Input:

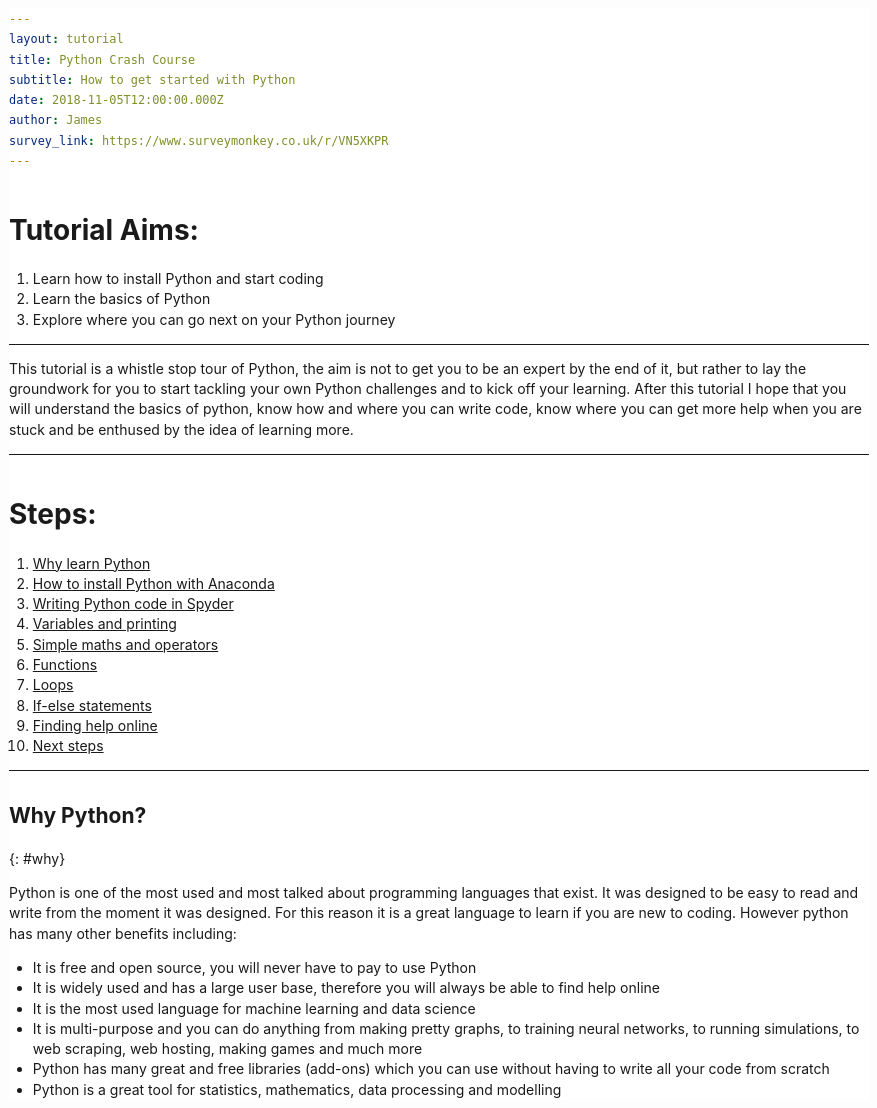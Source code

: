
 ```yaml
---
layout: tutorial
title: Python Crash Course
subtitle: How to get started with Python
date: 2018-11-05T12:00:00.000Z
author: James
survey_link: https://www.surveymonkey.co.uk/r/VN5XKPR
---
```


# Tutorial Aims:

1. Learn how to install Python and start coding
2. Learn the basics of Python
3. Explore where you can go next on your Python journey

----

This tutorial is a whistle stop tour of Python, the aim is not to get you to be an expert by the end of it, but rather to lay the groundwork for you to start tackling your own Python challenges and to kick off your learning. After this tutorial I hope that you will understand the basics of python, know how and where you can write code, know where you can get more help when you are stuck and be enthused by the idea of learning more.

----

# Steps:

1. [Why learn Python](#why)
2. [How to install Python with Anaconda](#installing)
3. [Writing Python code in Spyder](#spyder)
4. [Variables and printing](#variables)
5. [Simple maths and operators](#operators)
6. [Functions](#functions)
7. [Loops](#loops)
8. [If-else statements](#ifs)
9. [Finding help online](#finding_help_online)
10. [Next steps](#next)

----

## Why Python?
{: #why}

Python is one of the most used and most talked about programming languages that exist. It was designed to be easy to read and write from the moment it was designed. For this reason it is a great language to learn if you are new to coding. However python has many other benefits including:

 - It is free and open source, you will never have to pay to use Python
 - It is widely used and has a large user base, therefore you will always be able to find help online
 - It is the most used language for machine learning and data science
 - It is multi-purpose and you can do anything from making pretty graphs, to training neural networks, to running simulations, to web scraping, web hosting, making games and much more
 - Python has many great and free libraries (add-ons) which you can use without having to write all your code from scratch
 - Python is a great tool for statistics, mathematics, data processing and modelling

Activity: Leaving the pictures behind, return every line above exactly.

Output of the task:
Source code

:
 ```yaml
---
layout: tutorial
title: Python Crash Course
subtitle: How to get started with Python
date: 2018-11-05T12:00:00.000Z
author: James
survey_link: https://www.surveymonkey.co.uk/r/VN5XKPR
---
```


# Tutorial Aims:

1. Learn how to install Python and start coding
2. Learn the basics of Python
3. Explore where you can go next on your Python journey

----

This tutorial is a whistle stop tour of Python, the aim is not to get you to be an expert by the end of it, but rather to lay the groundwork for you to start tackling your own Python challenges and to kick off your learning. After this tutorial I hope that you will understand the basics of python, know how and where you can write code, know where you can get more help when you are stuck and be enthused by the idea of learning more.

----

# Steps:

1. [Why learn Python](#why)
2. [How to install Python with Anaconda](#installing)
3. [Writing Python code in Spyder](#spyder)
4. [Variables and printing](#variables)
5. [Simple maths and operators](#operators)
6. [Functions](#functions)
7. [Loops](#loops)
8. [If-else statements](#ifs)
9. [Finding help online](#finding_help_online)
10. [Next steps](#next)

----

## Why Python?
{: #why}

Python is one of the most used and most talked about programming languages that exist. It was designed to be easy to read and write from the moment it was designed. For this reason it is a great language to learn if you are new to coding. However python has many other benefits including:

 - It is free and open source, you will never have to pay to use Python
 - It is widely used and has a large user base, therefore you will always be able to find help online
 - It is the most used language for machine learning and data science
 - It is multi-purpose and you can do anything from making pretty graphs, to training neural networks, to running simulations, to web scraping, web hosting, making games and much more
 - Python has many great and free libraries (add-ons) which you can use without having to write all your code from scratch
 - Python is a great tool for statistics, mathematics, data processing and modelling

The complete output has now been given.